Warnen, dass die Balearen die Schlüsselkontrolle über das Wasser angesichts der Grundwasserkrise verlieren
Die Umweltorganisationen versichern, dass die Reform es ermöglichen wird, städtebauliche Änderungen ohne den Bericht über die ausreichende Wasserversorgung zu bearbeiten, während sich 60 % der Grundwasserleiter der Inseln in schlechtem Zustand befinden
PalmaDer GOB und die Allianz für Wasser haben die Änderungen kritisiert, die durch das Omnibusgesetz in Bezug auf Stadtplanung und Wasserwirtschaft eingeführt wurden, da sie die Umweltschutzkontrollmechanismen für das städtische Wachstum in einem besonders heiklen Moment für die Wasserressourcen der Balearen schwächen.
Die beiden Organisationen haben gewarnt, dass die normative Änderung die Verpflichtung zur Einholung eines Berichts über die Wasserverfügbarkeit bei bestimmten Änderungen des städtebaulichen Plans beseitigt, die bereits eine vorherige Genehmigung der Wasserbehörde hatten. Wie sie anprangern, wird diese Maßnahme es ermöglichen, Änderungen der Nutzung, Neuausweisung oder Neuordnung von städtebaulichen Flächen ohne die Aufsicht zu bearbeiten, die bisher von der zuständigen Wasserbehörde ausgeübt wurde.
In diesen Fällen, so erklären sie, müssen die Stadtverwaltungen dem Verfahren nur noch eine begründende Erinnerung beifügen, die bescheinigt, dass keine neuen Anforderungen an Wasserressourcen oder zusätzlicher Bedarf an Klärung entstehen. Umweltverbände halten diese Anforderung für unzureichend, da sie keinen externen Überprüfungsmechanismus oder keine Kontrolle über die tatsächliche Verfügbarkeit der verfügbaren Ressourcen vorsieht. Laut GOB und der Allianz für das Wasser kommt die Reform in einem besonders besorgniserregenden Kontext, in dem fast sechs von zehn Grundwasserkörpern der Inseln übernutzt, verschmutzt oder versalzen sind.

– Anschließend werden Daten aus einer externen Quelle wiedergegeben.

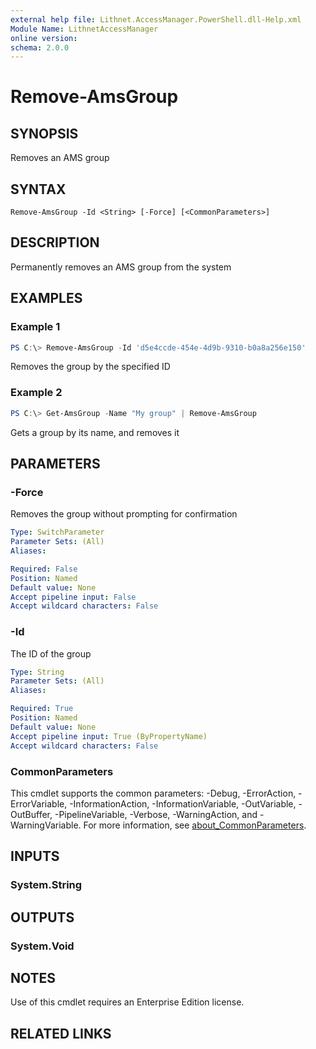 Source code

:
 ```yaml
---
external help file: Lithnet.AccessManager.PowerShell.dll-Help.xml
Module Name: LithnetAccessManager
online version:
schema: 2.0.0
---
```


# Remove-AmsGroup

## SYNOPSIS
Removes an AMS group

## SYNTAX

```
Remove-AmsGroup -Id <String> [-Force] [<CommonParameters>]
```

## DESCRIPTION
Permanently removes an AMS group from the system

## EXAMPLES

### Example 1
```powershell
PS C:\> Remove-AmsGroup -Id 'd5e4ccde-454e-4d9b-9310-b0a8a256e150'
```

Removes the group by the specified ID

### Example 2
```powershell
PS C:\> Get-AmsGroup -Name "My group" | Remove-AmsGroup
```

Gets a group by its name, and removes it


## PARAMETERS

### -Force
Removes the group without prompting for confirmation

```yaml
Type: SwitchParameter
Parameter Sets: (All)
Aliases:

Required: False
Position: Named
Default value: None
Accept pipeline input: False
Accept wildcard characters: False
```

### -Id
The ID of the group

```yaml
Type: String
Parameter Sets: (All)
Aliases:

Required: True
Position: Named
Default value: None
Accept pipeline input: True (ByPropertyName)
Accept wildcard characters: False
```

### CommonParameters
This cmdlet supports the common parameters: -Debug, -ErrorAction, -ErrorVariable, -InformationAction, -InformationVariable, -OutVariable, -OutBuffer, -PipelineVariable, -Verbose, -WarningAction, and -WarningVariable. For more information, see [about_CommonParameters](http://go.microsoft.com/fwlink/?LinkID=113216).

## INPUTS

### System.String

## OUTPUTS

### System.Void

## NOTES
Use of this cmdlet requires an Enterprise Edition license.

## RELATED LINKS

Organisationen haben diese Änderung auch in eine Gesetzgebungslinie eingeordnet, die ihrer Meinung nach die städtebauliche Umgestaltung des Territoriums begünstigt. In diesem Sinne haben sie darauf hingewiesen, dass das Omnibusgesetz zum Gesetz über die Verwaltungsvereinfachung – derzeit beim Verfassungsgericht anhängig – und zur Verordnung über strategische Wohnprojekte hinzukommt, die sie als Instrumente betrachten, die zur Erhöhung des Drucks auf das Territorium beitragen.
Die Verbände haben hervorgehoben, dass das städtische Wachstum die Wassernachfrage intensiviert und die Situation der Grundwasserleiter auf den Balearen verschärft. Sie weisen darauf hin, dass dieser Druck zu einer immer weiter verbreiteten Übernutzung und zu einer Zunahme von Problemen bei der Verschmutzung von Grundwasser führt. Schließlich haben die GOB und die Allianz für Wasser unterstrichen, dass die städtische und wohnwirtschaftliche Nutzung auf ländlichem Grund derzeit die Hauptwassersverbraucher auf den Inseln sind, vor den Agrar- und Industriesektoren, und haben gefordert, die Kontrollmechanismen für die Verfügbarkeit von Wasserressourcen aufrechtzuerhalten und zu stärken, bevor neue städtische Entwicklungen genehmigt werden.